After spending the afternoon and night up at Col de Lauteret, with magnificent mountain top views, we drove over Col de Galibier and off down the valley into Valloire. I was trying to commit the gradients to memory, as we’d be cycling the exact same route back up Galibier tomorrow.
Last night at Lauteret was a bit fraught, with hundreds of flies besieging the van. There are flocks of sheep (and angry shepherdesses, sick of campervanners distracting her pyrennean mountain dogs (pastou) from doing their jobs), and the whole area is very fertile and pastoral, and fly-ridden. We had a great walk over to gaze up at the “Meige” mountain, and promised ourselves to come back and do a longer walk next time, down into a lovely valley. There were thousands of different wild flowers, and a large yellow one, called Gentiane, from which a local sweet liqueur is made.

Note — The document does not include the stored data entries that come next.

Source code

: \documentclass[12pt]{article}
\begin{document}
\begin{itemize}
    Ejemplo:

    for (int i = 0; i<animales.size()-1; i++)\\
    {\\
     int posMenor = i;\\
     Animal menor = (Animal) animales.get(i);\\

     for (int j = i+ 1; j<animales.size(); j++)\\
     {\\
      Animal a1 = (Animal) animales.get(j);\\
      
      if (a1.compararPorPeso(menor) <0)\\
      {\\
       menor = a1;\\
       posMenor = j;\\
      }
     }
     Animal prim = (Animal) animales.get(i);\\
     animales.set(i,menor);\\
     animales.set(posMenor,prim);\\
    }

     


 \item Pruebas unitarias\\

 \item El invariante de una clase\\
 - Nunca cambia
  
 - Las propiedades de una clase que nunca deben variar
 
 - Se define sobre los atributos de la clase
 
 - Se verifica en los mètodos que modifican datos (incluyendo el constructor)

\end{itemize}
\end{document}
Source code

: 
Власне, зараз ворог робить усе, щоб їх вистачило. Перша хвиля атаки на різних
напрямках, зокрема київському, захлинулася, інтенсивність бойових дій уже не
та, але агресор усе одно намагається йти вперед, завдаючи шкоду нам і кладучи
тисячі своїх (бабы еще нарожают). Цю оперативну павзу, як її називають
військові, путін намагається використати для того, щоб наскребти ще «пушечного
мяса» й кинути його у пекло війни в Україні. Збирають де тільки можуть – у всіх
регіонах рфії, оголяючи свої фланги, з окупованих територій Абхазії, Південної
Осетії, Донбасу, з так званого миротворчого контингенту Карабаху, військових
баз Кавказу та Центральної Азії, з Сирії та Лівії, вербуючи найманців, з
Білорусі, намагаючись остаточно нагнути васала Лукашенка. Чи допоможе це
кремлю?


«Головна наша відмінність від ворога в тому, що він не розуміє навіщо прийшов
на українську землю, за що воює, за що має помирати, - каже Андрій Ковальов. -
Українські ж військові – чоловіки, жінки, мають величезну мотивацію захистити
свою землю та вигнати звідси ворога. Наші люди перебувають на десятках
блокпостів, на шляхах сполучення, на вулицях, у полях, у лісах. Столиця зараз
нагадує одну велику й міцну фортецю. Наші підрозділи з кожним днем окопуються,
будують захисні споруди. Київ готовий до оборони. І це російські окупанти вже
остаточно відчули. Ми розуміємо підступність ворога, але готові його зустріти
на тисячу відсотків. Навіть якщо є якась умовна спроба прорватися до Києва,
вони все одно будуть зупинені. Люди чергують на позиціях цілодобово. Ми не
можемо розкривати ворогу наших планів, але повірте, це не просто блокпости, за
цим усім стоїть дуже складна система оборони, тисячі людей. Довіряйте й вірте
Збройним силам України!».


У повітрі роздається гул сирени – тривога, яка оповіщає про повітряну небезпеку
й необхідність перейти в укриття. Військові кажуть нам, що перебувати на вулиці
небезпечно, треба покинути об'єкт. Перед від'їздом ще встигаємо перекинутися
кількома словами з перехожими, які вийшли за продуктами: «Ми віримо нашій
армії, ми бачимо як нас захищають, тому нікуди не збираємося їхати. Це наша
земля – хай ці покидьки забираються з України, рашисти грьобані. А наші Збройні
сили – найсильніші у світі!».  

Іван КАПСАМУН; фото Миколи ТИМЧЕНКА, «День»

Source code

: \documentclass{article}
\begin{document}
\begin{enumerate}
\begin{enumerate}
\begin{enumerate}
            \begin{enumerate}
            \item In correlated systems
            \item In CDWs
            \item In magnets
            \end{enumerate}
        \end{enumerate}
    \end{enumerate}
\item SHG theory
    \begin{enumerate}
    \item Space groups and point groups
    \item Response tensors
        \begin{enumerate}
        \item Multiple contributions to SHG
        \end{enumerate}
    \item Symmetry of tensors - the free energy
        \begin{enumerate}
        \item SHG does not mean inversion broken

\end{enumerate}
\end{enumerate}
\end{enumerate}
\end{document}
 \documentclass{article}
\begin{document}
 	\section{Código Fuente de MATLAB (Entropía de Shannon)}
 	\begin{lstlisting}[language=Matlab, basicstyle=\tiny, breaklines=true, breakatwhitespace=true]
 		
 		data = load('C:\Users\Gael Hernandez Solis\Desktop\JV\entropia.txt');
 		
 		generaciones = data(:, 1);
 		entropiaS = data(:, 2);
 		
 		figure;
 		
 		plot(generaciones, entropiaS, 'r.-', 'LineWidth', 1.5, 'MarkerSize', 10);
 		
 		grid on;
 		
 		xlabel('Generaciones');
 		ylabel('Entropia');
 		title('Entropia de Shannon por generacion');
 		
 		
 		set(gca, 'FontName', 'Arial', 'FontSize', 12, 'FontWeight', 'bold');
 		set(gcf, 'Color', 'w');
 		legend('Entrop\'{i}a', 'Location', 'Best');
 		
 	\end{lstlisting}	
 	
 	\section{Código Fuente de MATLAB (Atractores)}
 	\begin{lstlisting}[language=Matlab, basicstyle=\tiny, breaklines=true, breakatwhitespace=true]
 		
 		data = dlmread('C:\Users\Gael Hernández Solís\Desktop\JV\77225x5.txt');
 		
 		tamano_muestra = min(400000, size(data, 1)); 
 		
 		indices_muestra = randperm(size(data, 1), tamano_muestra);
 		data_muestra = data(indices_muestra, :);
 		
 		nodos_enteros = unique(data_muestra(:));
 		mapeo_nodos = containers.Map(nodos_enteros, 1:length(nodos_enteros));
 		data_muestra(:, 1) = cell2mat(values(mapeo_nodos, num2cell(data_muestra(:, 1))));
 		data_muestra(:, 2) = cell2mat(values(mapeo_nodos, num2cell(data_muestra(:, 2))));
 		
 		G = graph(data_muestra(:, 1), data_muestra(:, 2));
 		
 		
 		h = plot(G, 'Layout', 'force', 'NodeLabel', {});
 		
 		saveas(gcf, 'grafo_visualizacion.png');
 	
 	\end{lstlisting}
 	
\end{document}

|Just before the hard bit!|
We based the van at a camp-site in Valloire and set off up Galibier at about 9.30am. It was already steaming hot and set to be the hottest day of the summer so far, at about 36deg. The climb up to Galibier was a hard 10miles to 2600m, but wasn’t as bad as I’d expected. Unfortunately they were tarmacking the road at the summit so we had to do a detour up to the top and then back down to go through the tunnel. There were far too many tunnels to go through back down to Bourg d’Oisan, and some were very poorly lit. Ian had a little flashing torch clipped to the back of his rucksack, so that we could be better seen by cars and occasional lorries in the tunnels. Very nervous and glad to be out the other end of them! There was just one extra climb up the Ferrand valley, with views down the steep gorge sides, before we free-wheeled and then cycled into the wind on our way down to B d’ Oisan. A total of 42miles, we were glad to relax at the end. We hadn’t needed to carry much extra clothing with us, because it was so very hot. At least the afternoon breezes had helped to stop it being unbearable, but we dived for the shower, once we’d signed ourselves in at the Hotel Milan. Not a great place, to say the least. Health and Safety would have had a field day- an air of decay and dilapidation and not even clean! The bed-linen was clean, the room was cool and the shower worked, and that was about it! None of the loos worked in the hotel, so there were some very embarrassed faces at check-out!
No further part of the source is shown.